It Is a Good Year To Be Selling LNG
Tight gas supplies, and uncertain Russian gas supplies mean sky-high prices for LNG suppliers now and a chance to lock in attractive contracts long term. But this opportunity won’t last forever.
Natural gas supply worries and elevated prices in Europe this winter could have lingering benefits for LNG suppliers and oil companies considering the development of oil fields in Europe, according to predictions from Wood Mackenzie.

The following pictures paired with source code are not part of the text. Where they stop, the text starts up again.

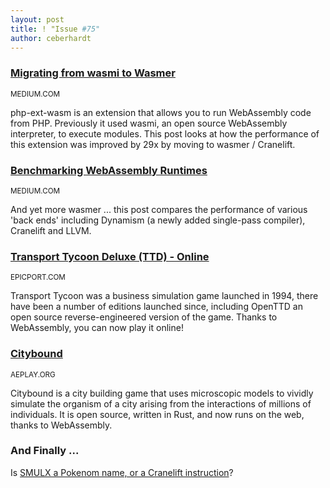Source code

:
 ```yaml
---
layout: post
title: ! "Issue #75"
author: ceberhardt
---
```


### [Migrating from wasmi to Wasmer](https://medium.com/wasmer/benchmarking-webassembly-runtimes-18497ce0d76e)

<small>MEDIUM.COM</small>

php-ext-wasm is an extension that allows you to run WebAssembly code from PHP. Previously it used wasmi, an open source WebAssembly interpreter, to execute modules. This post looks at how the performance of this extension was improved by 29x by moving to wasmer / Cranelift.

### [Benchmarking WebAssembly Runtimes](https://medium.com/wasmer/benchmarking-webassembly-runtimes-18497ce0d76e)

<small>MEDIUM.COM</small>

And yet more wasmer ... this post compares the performance of various 'back ends' including Dynamism (a newly added single-pass compiler), Cranelift and LLVM.

### [Transport Tycoon Deluxe (TTD) - Online](http://epicport.com/en/ttd)

<small>EPICPORT.COM</small>

Transport Tycoon was a business simulation game launched in 1994, there have been a number of editions launched since, including OpenTTD an open source reverse-engineered version of the game. Thanks to WebAssembly, you can now play it online!

### [Citybound](https://aeplay.org/citybound)

<small>AEPLAY.ORG</small>

Citybound is a city building game that uses microscopic models to vividly simulate the organism of a city arising from the interactions of millions of individuals. It is open source, written in Rust, and now runs on the web, thanks to WebAssembly.

### And Finally ...

Is [SMULX a Pokenom name, or a Cranelift instruction](https://twitter.com/bnjbvr/status/1113792574353965061)?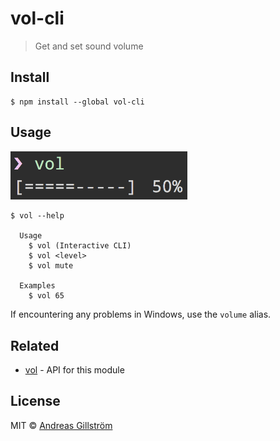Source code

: # vol-cli

> Get and set sound volume


## Install

```
$ npm install --global vol-cli
```


## Usage

<img width="283" src="screenshot.png">

```
$ vol --help

  Usage
    $ vol (Interactive CLI)
    $ vol <level>
    $ vol mute

  Examples
    $ vol 65
```

If encountering any problems in Windows, use the `volume` alias.


## Related

* [vol](https://github.com/gillstrom/vol) - API for this module


## License

MIT © [Andreas Gillström](http://github.com/gillstrom)
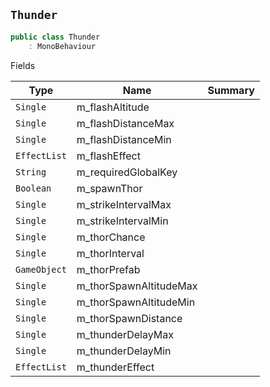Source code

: ## `Thunder`

```csharp
public class Thunder
    : MonoBehaviour

```

Fields

| Type | Name | Summary | 
| --- | --- | --- | 
| `Single` | m_flashAltitude |  | 
| `Single` | m_flashDistanceMax |  | 
| `Single` | m_flashDistanceMin |  | 
| `EffectList` | m_flashEffect |  | 
| `String` | m_requiredGlobalKey |  | 
| `Boolean` | m_spawnThor |  | 
| `Single` | m_strikeIntervalMax |  | 
| `Single` | m_strikeIntervalMin |  | 
| `Single` | m_thorChance |  | 
| `Single` | m_thorInterval |  | 
| `GameObject` | m_thorPrefab |  | 
| `Single` | m_thorSpawnAltitudeMax |  | 
| `Single` | m_thorSpawnAltitudeMin |  | 
| `Single` | m_thorSpawnDistance |  | 
| `Single` | m_thunderDelayMax |  | 
| `Single` | m_thunderDelayMin |  | 
| `EffectList` | m_thunderEffect |  | 


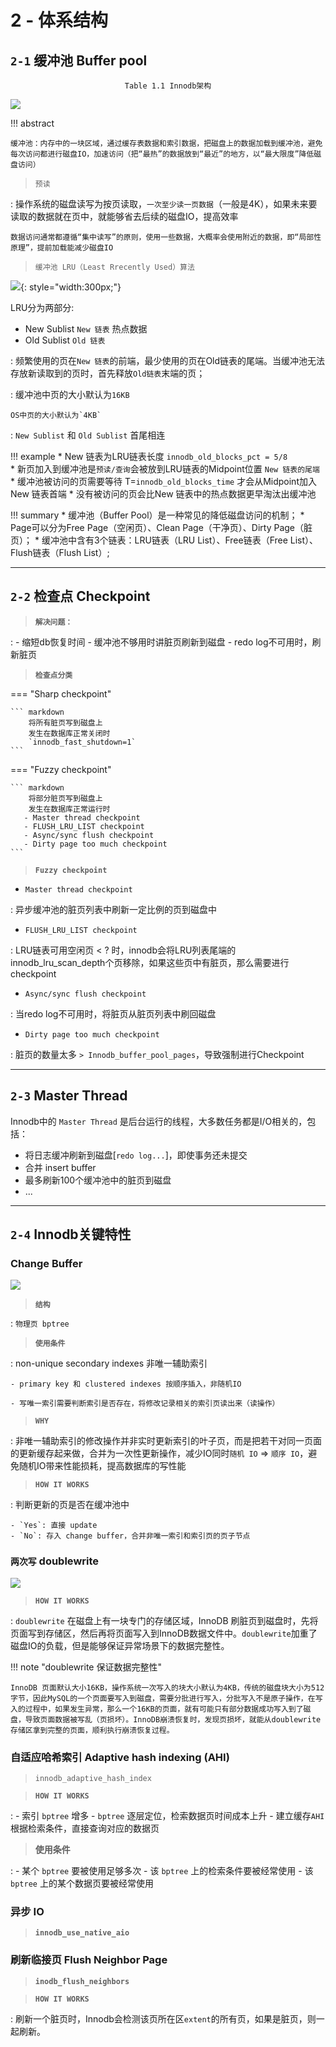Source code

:# 2 - 体系结构

## `2-1` 缓冲池 Buffer pool

<center><code>Table 1.1 Innodb架构</code></center>

![](img/innodb-architecture.png)

!!! abstract

    缓冲池：内存中的一块区域，通过缓存表数据和索引数据，把磁盘上的数据加载到缓冲池，避免每次访问都进行磁盘IO，加速访问（把“最热”的数据放到“最近”的地方，以“最大限度”降低磁盘访问）

> `预读`

:   操作系统的磁盘读写为按页读取，`一次至少读一页数据`（一般是4K），如果未来要读取的数据就在页中，就能够省去后续的磁盘IO，提高效率

    数据访问通常都遵循“集中读写”的原则，使用一些数据，大概率会使用附近的数据，即“局部性原理”，提前加载能减少磁盘IO

> `缓冲池 LRU（Least Rrecently Used）算法`

![](img/lru.png){: style="width:300px;"}

LRU分为两部分:

- New Sublist `New 链表` 热点数据
- Old Sublist `Old 链表`

:   频繁使用的页在`New 链表`的前端，最少使用的页在Old链表的尾端。当缓冲池无法存放新读取到的页时，首先释放`Old链表`末端的页；

:   缓冲池中页的大小默认为`16KB` 

    OS中页的大小默认为`4KB` 

:   `New Sublist` 和 `Old Sublist` 首尾相连

!!! example
    * New 链表为LRU链表长度 `innodb_old_blocks_pct = 5/8`  
    * 新页加入到缓冲池是`预读/查询`会被放到LRU链表的Midpoint位置 `New 链表的尾端`
    * 缓冲池被访问的页需要等待 T=`innodb_old_blocks_time` 才会从Midpoint加入New 链表首端
    * 没有被访问的页会比New 链表中的热点数据更早淘汰出缓冲池

!!! summary
    * 缓冲池（Buffer Pool）是一种常见的降低磁盘访问的机制；
    * Page可以分为Free Page（空闲页）、Clean Page（干净页）、Dirty Page（脏页）；
    * 缓冲池中含有3个链表：LRU链表（LRU List）、Free链表（Free List）、Flush链表（Flush List）;
___

## `2-2` 检查点 Checkpoint

> **`解决问题：`**

:   - 缩短db恢复时间
    - 缓冲池不够用时讲脏页刷新到磁盘
    - redo log不可用时，刷新脏页

> **`检查点分类`**

=== "Sharp checkpoint"

    ``` markdown
        将所有脏页写到磁盘上
        发生在数据库正常关闭时
        `innodb_fast_shutdown=1`
    ```

=== "Fuzzy checkpoint"

    ``` markdown
        将部分脏页写到磁盘上
        发生在数据库正常运行时
       - Master thread checkpoint
       - FLUSH_LRU_LIST checkpoint
       - Async/sync flush checkpoint
       - Dirty page too much checkpoint
    ```
    
> **`Fuzzy checkpoint`**

- `Master thread checkpoint`

:      异步缓冲池的脏页列表中刷新一定比例的页到磁盘中

- `FLUSH_LRU_LIST checkpoint`

:      LRU链表可用空闲页 < ? 时，innodb会将LRU列表尾端的innodb_lru_scan_depth个页移除，如果这些页中有脏页，那么需要进行checkpoint

- `Async/sync flush checkpoint`

:      当redo log不可用时，将脏页从脏页列表中刷回磁盘

- `Dirty page too much checkpoint`

:      脏页的数量太多 `> Innodb_buffer_pool_pages`，导致强制进行Checkpoint

___

## `2-3` Master Thread

Innodb中的 `Master Thread` 是后台运行的线程，大多数任务都是I/O相关的，包括：

- 将日志缓冲刷新到磁盘[`redo log...`]，即使事务还未提交
- 合并 insert buffer
- 最多刷新100个缓冲池中的脏页到磁盘
- ...

___

## `2-4` Innodb关键特性

### Change Buffer

![](img/innodb-change-buffer.png)

> **`结构`**

:   `物理页 bptree`

> **`使用条件`**

:   non-unique secondary indexes 非唯一辅助索引

    - primary key 和 clustered indexes 按顺序插入，非随机IO
    
    - 写唯一索引需要判断索引是否存在，将修改记录相关的索引页读出来（读操作）

> **`WHY`**

:   非唯一辅助索引的修改操作并非实时更新索引的叶子页，而是把若干对同一页面的更新缓存起来做，合并为一次性更新操作，减少IO同时`随机 IO` => `顺序 IO`，避免随机IO带来性能损耗，提高数据库的写性能

> **`HOW IT WORKS`**

:   判断更新的页是否在缓冲池中

    - `Yes`: 直接 update
    - `No`: 存入 change buffer，合并非唯一索引和索引页的页子节点

### `两次写` doublewrite

![](img/double-write.png)

> **`HOW IT WORKS`**

:   `doublewrite` 在磁盘上有一块专门的存储区域，InnoDB 刷脏页到磁盘时，先将页面写到存储区，然后再将页面写入到InnoDB数据文件中。`doublewrite`加重了磁盘IO的负载，但是能够保证异常场景下的数据完整性。

!!! note "doublewrite 保证数据完整性"

    InnoDB 页面默认大小16KB，操作系统一次写入的块大小默认为4KB，传统的磁盘块大小为512字节，因此MySQL的一个页面要写入到磁盘，需要分批进行写入，分批写入不是原子操作，在写入的过程中，如果发生异常，那么一个16KB的页面，就有可能只有部分数据成功写入到了磁盘，导致页面数据被写乱（页损坏）。InnoDB崩溃恢复时，发现页损坏，就能从doublewrite存储区拿到完整的页面，顺利执行崩溃恢复过程。

### 自适应哈希索引 Adaptive hash indexing (AHI)

> `innodb_adaptive_hash_index`

> **`HOW IT WORKS`**

:   - 索引 `bptree` 增多
    - `bptree` 逐层定位，检索数据页时间成本上升
    - 建立缓存`AHI` 根据检索条件，直接查询对应的数据页
  
> **使用条件**

:   - 某个 `bptree` 要被使用足够多次
    - 该 `bptree` 上的检索条件要被经常使用
    - 该 `bptree` 上的某个数据页要被经常使用


### 异步 IO

> **`innodb_use_native_aio`**

### 刷新临接页 Flush Neighbor Page

> **`inodb_flush_neighbors`**

> **`HOW IT WORKS`**

:   刷新一个脏页时，Innodb会检测该页所在区`extent`的所有页，如果是脏页，则一起刷新。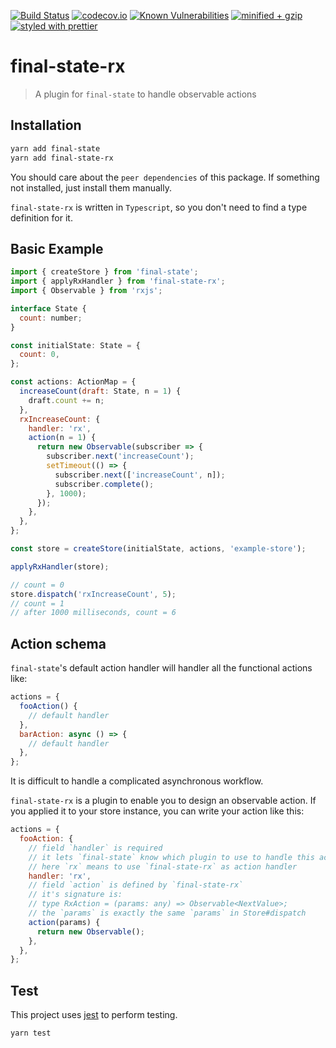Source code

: [![Build Status](https://travis-ci.com/final-state/final-state-rx.svg?branch=master)](https://travis-ci.com/final-state/final-state-rx)
[![codecov.io](https://codecov.io/gh/final-state/final-state-rx/branch/master/graph/badge.svg)](https://codecov.io/gh/final-state/final-state-rx)
[![Known Vulnerabilities](https://snyk.io/test/github/final-state/final-state-rx/badge.svg)](https://snyk.io/test/github/final-state/final-state-rx)
[![minified + gzip](https://badgen.net/bundlephobia/minzip/final-state-rx@1.0.0)](https://bundlephobia.com/result?p=final-state-rx@1.0.0)
[![styled with prettier](https://img.shields.io/badge/styled_with-prettier-ff69b4.svg)](https://github.com/prettier/prettier)

# final-state-rx

> A plugin for `final-state` to handle observable actions

## Installation

```bash
yarn add final-state
yarn add final-state-rx
```

You should care about the `peer dependencies` of this package. If something not installed, just install them manually.

`final-state-rx` is written in `Typescript`, so you don't need to find a type definition for it.

## Basic Example

```javascript
import { createStore } from 'final-state';
import { applyRxHandler } from 'final-state-rx';
import { Observable } from 'rxjs';

interface State {
  count: number;
}

const initialState: State = {
  count: 0,
};

const actions: ActionMap = {
  increaseCount(draft: State, n = 1) {
    draft.count += n;
  },
  rxIncreaseCount: {
    handler: 'rx',
    action(n = 1) {
      return new Observable(subscriber => {
        subscriber.next('increaseCount');
        setTimeout(() => {
          subscriber.next(['increaseCount', n]);
          subscriber.complete();
        }, 1000);
      });
    },
  },
};

const store = createStore(initialState, actions, 'example-store');

applyRxHandler(store);

// count = 0
store.dispatch('rxIncreaseCount', 5);
// count = 1
// after 1000 milliseconds, count = 6
```

## Action schema

`final-state`'s default action handler will handler all the functional actions like:

```javascript
actions = {
  fooAction() {
    // default handler
  },
  barAction: async () => {
    // default handler
  },
};
```

It is difficult to handle a complicated asynchronous workflow.

`final-state-rx` is a plugin to enable you to design an observable action. If you applied it to your store instance, you can write your action like this:

```javascript
actions = {
  fooAction: {
    // field `handler` is required
    // it lets `final-state` know which plugin to use to handle this action
    // here `rx` means to use `final-state-rx` as action handler
    handler: 'rx',
    // field `action` is defined by `final-state-rx`
    // it's signature is:
    // type RxAction = (params: any) => Observable<NextValue>;
    // the `params` is exactly the same `params` in Store#dispatch
    action(params) {
      return new Observable();
    },
  },
};
```

## Test

This project uses [jest](https://jestjs.io/) to perform testing.

```bash
yarn test
```
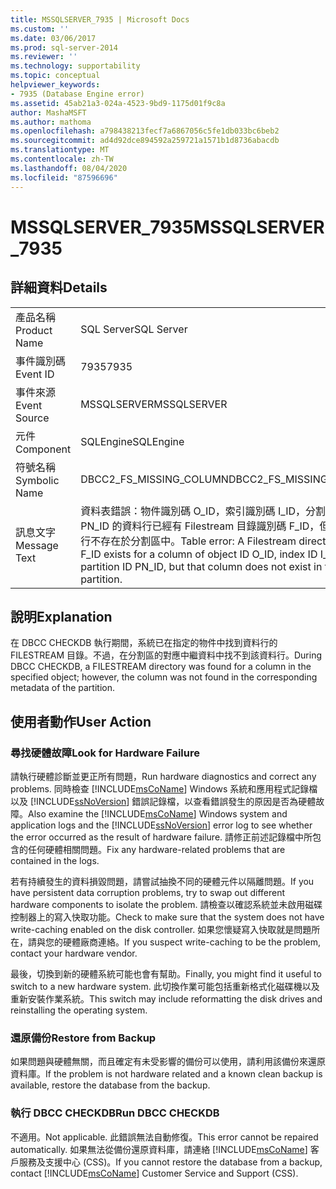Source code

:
 ```yaml
---
title: MSSQLSERVER_7935 | Microsoft Docs
ms.custom: ''
ms.date: 03/06/2017
ms.prod: sql-server-2014
ms.reviewer: ''
ms.technology: supportability
ms.topic: conceptual
helpviewer_keywords:
- 7935 (Database Engine error)
ms.assetid: 45ab21a3-024a-4523-9bd9-1175d01f9c8a
author: MashaMSFT
ms.author: mathoma
ms.openlocfilehash: a798438213fecf7a6867056c5fe1db033bc6beb2
ms.sourcegitcommit: ad4d92dce894592a259721a1571b1d8736abacdb
ms.translationtype: MT
ms.contentlocale: zh-TW
ms.lasthandoff: 08/04/2020
ms.locfileid: "87596696"
---
```

# <a name="mssqlserver_7935"></a><span data-ttu-id="c5bfe-102">MSSQLSERVER_7935</span><span class="sxs-lookup"><span data-stu-id="c5bfe-102">MSSQLSERVER_7935</span></span>
    
## <a name="details"></a><span data-ttu-id="c5bfe-103">詳細資料</span><span class="sxs-lookup"><span data-stu-id="c5bfe-103">Details</span></span>  
  
|||  
|-|-|  
|<span data-ttu-id="c5bfe-104">產品名稱</span><span class="sxs-lookup"><span data-stu-id="c5bfe-104">Product Name</span></span>|<span data-ttu-id="c5bfe-105">SQL Server</span><span class="sxs-lookup"><span data-stu-id="c5bfe-105">SQL Server</span></span>|  
|<span data-ttu-id="c5bfe-106">事件識別碼</span><span class="sxs-lookup"><span data-stu-id="c5bfe-106">Event ID</span></span>|<span data-ttu-id="c5bfe-107">7935</span><span class="sxs-lookup"><span data-stu-id="c5bfe-107">7935</span></span>|  
|<span data-ttu-id="c5bfe-108">事件來源</span><span class="sxs-lookup"><span data-stu-id="c5bfe-108">Event Source</span></span>|<span data-ttu-id="c5bfe-109">MSSQLSERVER</span><span class="sxs-lookup"><span data-stu-id="c5bfe-109">MSSQLSERVER</span></span>|  
|<span data-ttu-id="c5bfe-110">元件</span><span class="sxs-lookup"><span data-stu-id="c5bfe-110">Component</span></span>|<span data-ttu-id="c5bfe-111">SQLEngine</span><span class="sxs-lookup"><span data-stu-id="c5bfe-111">SQLEngine</span></span>|  
|<span data-ttu-id="c5bfe-112">符號名稱</span><span class="sxs-lookup"><span data-stu-id="c5bfe-112">Symbolic Name</span></span>|<span data-ttu-id="c5bfe-113">DBCC2_FS_MISSING_COLUMN</span><span class="sxs-lookup"><span data-stu-id="c5bfe-113">DBCC2_FS_MISSING_COLUMN</span></span>|  
|<span data-ttu-id="c5bfe-114">訊息文字</span><span class="sxs-lookup"><span data-stu-id="c5bfe-114">Message Text</span></span>|<span data-ttu-id="c5bfe-115">資料表錯誤：物件識別碼 O_ID，索引識別碼 I_ID，分割區識別碼 PN_ID 的資料行已經有 Filestream 目錄識別碼 F_ID，但是該資料行不存在於分割區中。</span><span class="sxs-lookup"><span data-stu-id="c5bfe-115">Table error: A Filestream directory ID F_ID exists for a column of object ID O_ID, index ID I_ID, partition ID PN_ID, but that column does not exist in the partition.</span></span>|  
  
## <a name="explanation"></a><span data-ttu-id="c5bfe-116">說明</span><span class="sxs-lookup"><span data-stu-id="c5bfe-116">Explanation</span></span>  
 <span data-ttu-id="c5bfe-117">在 DBCC CHECKDB 執行期間，系統已在指定的物件中找到資料行的 FILESTREAM 目錄。不過，在分割區的對應中繼資料中找不到該資料行。</span><span class="sxs-lookup"><span data-stu-id="c5bfe-117">During DBCC CHECKDB, a FILESTREAM directory was found for a column in the specified object; however, the column was not found in the corresponding metadata of the partition.</span></span>  
  
## <a name="user-action"></a><span data-ttu-id="c5bfe-118">使用者動作</span><span class="sxs-lookup"><span data-stu-id="c5bfe-118">User Action</span></span>  
  
### <a name="look-for-hardware-failure"></a><span data-ttu-id="c5bfe-119">尋找硬體故障</span><span class="sxs-lookup"><span data-stu-id="c5bfe-119">Look for Hardware Failure</span></span>  
 <span data-ttu-id="c5bfe-120">請執行硬體診斷並更正所有問題，</span><span class="sxs-lookup"><span data-stu-id="c5bfe-120">Run hardware diagnostics and correct any problems.</span></span> <span data-ttu-id="c5bfe-121">同時檢查 [!INCLUDE[msCoName](../../includes/msconame-md.md)] Windows 系統和應用程式記錄檔以及 [!INCLUDE[ssNoVersion](../../includes/ssnoversion-md.md)] 錯誤記錄檔，以查看錯誤發生的原因是否為硬體故障。</span><span class="sxs-lookup"><span data-stu-id="c5bfe-121">Also examine the [!INCLUDE[msCoName](../../includes/msconame-md.md)] Windows system and application logs and the [!INCLUDE[ssNoVersion](../../includes/ssnoversion-md.md)] error log to see whether the error occurred as the result of hardware failure.</span></span> <span data-ttu-id="c5bfe-122">請修正前述記錄檔中所包含的任何硬體相關問題。</span><span class="sxs-lookup"><span data-stu-id="c5bfe-122">Fix any hardware-related problems that are contained in the logs.</span></span>  
  
 <span data-ttu-id="c5bfe-123">若有持續發生的資料損毀問題，請嘗試抽換不同的硬體元件以隔離問題。</span><span class="sxs-lookup"><span data-stu-id="c5bfe-123">If you have persistent data corruption problems, try to swap out different hardware components to isolate the problem.</span></span> <span data-ttu-id="c5bfe-124">請檢查以確認系統並未啟用磁碟控制器上的寫入快取功能。</span><span class="sxs-lookup"><span data-stu-id="c5bfe-124">Check to make sure that the system does not have write-caching enabled on the disk controller.</span></span> <span data-ttu-id="c5bfe-125">如果您懷疑寫入快取就是問題所在，請與您的硬體廠商連絡。</span><span class="sxs-lookup"><span data-stu-id="c5bfe-125">If you suspect write-caching to be the problem, contact your hardware vendor.</span></span>  
  
 <span data-ttu-id="c5bfe-126">最後，切換到新的硬體系統可能也會有幫助。</span><span class="sxs-lookup"><span data-stu-id="c5bfe-126">Finally, you might find it useful to switch to a new hardware system.</span></span> <span data-ttu-id="c5bfe-127">此切換作業可能包括重新格式化磁碟機以及重新安裝作業系統。</span><span class="sxs-lookup"><span data-stu-id="c5bfe-127">This switch may include reformatting the disk drives and reinstalling the operating system.</span></span>  
  
### <a name="restore-from-backup"></a><span data-ttu-id="c5bfe-128">還原備份</span><span class="sxs-lookup"><span data-stu-id="c5bfe-128">Restore from Backup</span></span>  
 <span data-ttu-id="c5bfe-129">如果問題與硬體無關，而且確定有未受影響的備份可以使用，請利用該備份來還原資料庫。</span><span class="sxs-lookup"><span data-stu-id="c5bfe-129">If the problem is not hardware related and a known clean backup is available, restore the database from the backup.</span></span>  
  
### <a name="run-dbcc-checkdb"></a><span data-ttu-id="c5bfe-130">執行 DBCC CHECKDB</span><span class="sxs-lookup"><span data-stu-id="c5bfe-130">Run DBCC CHECKDB</span></span>  
 <span data-ttu-id="c5bfe-131">不適用。</span><span class="sxs-lookup"><span data-stu-id="c5bfe-131">Not applicable.</span></span> <span data-ttu-id="c5bfe-132">此錯誤無法自動修復。</span><span class="sxs-lookup"><span data-stu-id="c5bfe-132">This error cannot be repaired automatically.</span></span> <span data-ttu-id="c5bfe-133">如果無法從備份還原資料庫，請連絡 [!INCLUDE[msCoName](../../includes/msconame-md.md)] 客戶服務及支援中心 (CSS)。</span><span class="sxs-lookup"><span data-stu-id="c5bfe-133">If you cannot restore the database from a backup, contact [!INCLUDE[msCoName](../../includes/msconame-md.md)] Customer Service and Support (CSS).</span></span>  
  
  
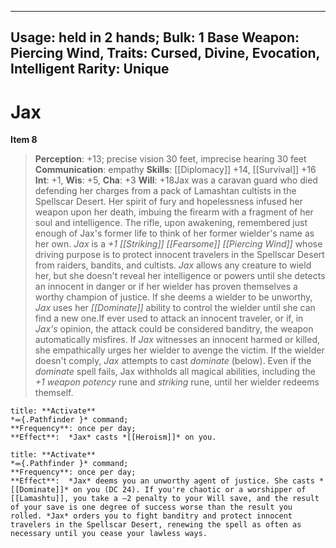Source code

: 
---
Usage: held in 2 hands;
Bulk: 1
Base Weapon: Piercing Wind,
Traits: Cursed, Divine, Evocation, Intelligent
Rarity: Unique
---

# Jax

**Item 8**

> **Perception**: +13; precise vision 30 feet, imprecise hearing 30 feet
**Communication**: empathy
**Skills**:  [[Diplomacy]] +14, [[Survival]] +16
**Int**: +1,
**Wis**: +5,
**Cha**: +3
**Will**: +18Jax was a caravan guard who died defending her charges from a pack of Lamashtan cultists in the Spellscar Desert. Her spirit of fury and hopelessness infused her weapon upon her death, imbuing the firearm with a fragment of her soul and intelligence. The rifle, upon awakening, remembered just enough of Jax's former life to think of her former wielder's name as her own. *Jax* is a *+1 [[Striking]] [[Fearsome]] [[Piercing Wind]]* whose driving purpose is to protect innocent travelers in the Spellscar Desert from raiders, bandits, and cultists. *Jax* allows any creature to wield her, but she doesn't reveal her intelligence or powers until she detects an innocent in danger or if her wielder has proven themselves a worthy champion of justice. If she deems a wielder to be unworthy, *Jax* uses her *[[Dominate]]* ability to control the wielder until she can find a new one.If ever used to attack an innocent traveler, or if, in *Jax's* opinion, the attack could be considered banditry, the weapon automatically misfires. If *Jax* witnesses an innocent harmed or killed, she empathically urges her wielder to avenge the victim. If the wielder doesn't comply, *Jax* attempts to cast *dominate* (below). Even if the *dominate* spell fails, Jax withholds all magical abilities, including the *+1 weapon potency* rune and *striking* rune, until her wielder redeems themself.

```ad-embed-ability
title: **Activate**
*⬺{.Pathfinder }* command; 
**Frequency**: once per day;
**Effect**:  *Jax* casts *[[Heroism]]* on you.

```

```ad-embed-ability
title: **Activate**
*⬺{.Pathfinder }* command; 
**Frequency**: once per day;
**Effect**:  *Jax* deems you an unworthy agent of justice. She casts *[[Dominate]]* on you (DC 24). If you're chaotic or a worshipper of [[Lamashtu]], you take a –2 penalty to your Will save, and the result of your save is one degree of success worse than the result you rolled. *Jax* orders you to fight banditry and protect innocent travelers in the Spellscar Desert, renewing the spell as often as necessary until you cease your lawless ways.

```
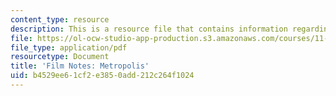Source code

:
 ```yaml
---
content_type: resource
description: This is a resource file that contains information regarding metropolis.
file: https://ol-ocw-studio-app-production.s3.amazonaws.com/courses/11-139-the-city-in-film-spring-2015/b4529ee61cf2e3850add212c264f1024_MIT11_139S15_Metropolis.pdf
file_type: application/pdf
resourcetype: Document
title: 'Film Notes: Metropolis'
uid: b4529ee6-1cf2-e385-0add-212c264f1024
---
```

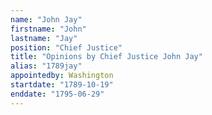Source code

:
 ```yaml
---
name: "John Jay"
firstname: "John"
lastname: "Jay"
position: "Chief Justice"
title: "Opinions by Chief Justice John Jay"
alias: "1789jay"
appointedby: Washington
startdate: "1789-10-19"
enddate: "1795-06-29"
---
```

There is a lot of overlap in predictions of changes ahead for Europe and the world because dwindling gas in storage there has been the big driver for higher gas prices this winter. The overshadowing variable is the uncertain future of the Nord Stream 2 pipeline, whose future is tangled up with fears of armed conflict between Russian and Ukraine.
The outlook offered a range of near-term scenarios, from lower prices if there is normal winter weather and clarity regarding when gas will flow through Nord Stream 2, to much higher prices if it is colder and the pipeline startup remains uncertain.
For now, the reality is somewhere in between those extremes. Nord Stream 2’s start date remains up in the air, but the gas supply situation is better, if not actually secure.
“In Europe, an inundation of more than 10 million tons of LNG across December and month-to-date in January has helped calm TTF prices [the benchmark gas] down to around $26/MMBtu,” said Rystad, in its weekly European gas outlook.
But even when winter ends, the gas supply problems in Europe will remain.
Prices there are nearly six times higher than the US benchmark because of “storage levels languishing at 53% of capacity,” as well as decreased supplies of gas flowing from Russia, the Rystad report said.
Europe will need to more than refill its gas reserves, which were low going into the winter and could be empty by the end of it.
“Cold weather in Europe could exacerbate the situation further, adding up to 10 Bcm to gas demand through the rest of the winter, pushing storage levels to zero unless more Russian gas is supplied,” said Kateryna Filippenko, principal analyst, European gas research.
She advised against assuming a big increase in Russian gas supplies anytime soon because the Nord Stream 2 startup could be delayed past the first quarter of this year. That delay will increase the leverage of LNG suppliers in a market also supported by continued strong Asian demand.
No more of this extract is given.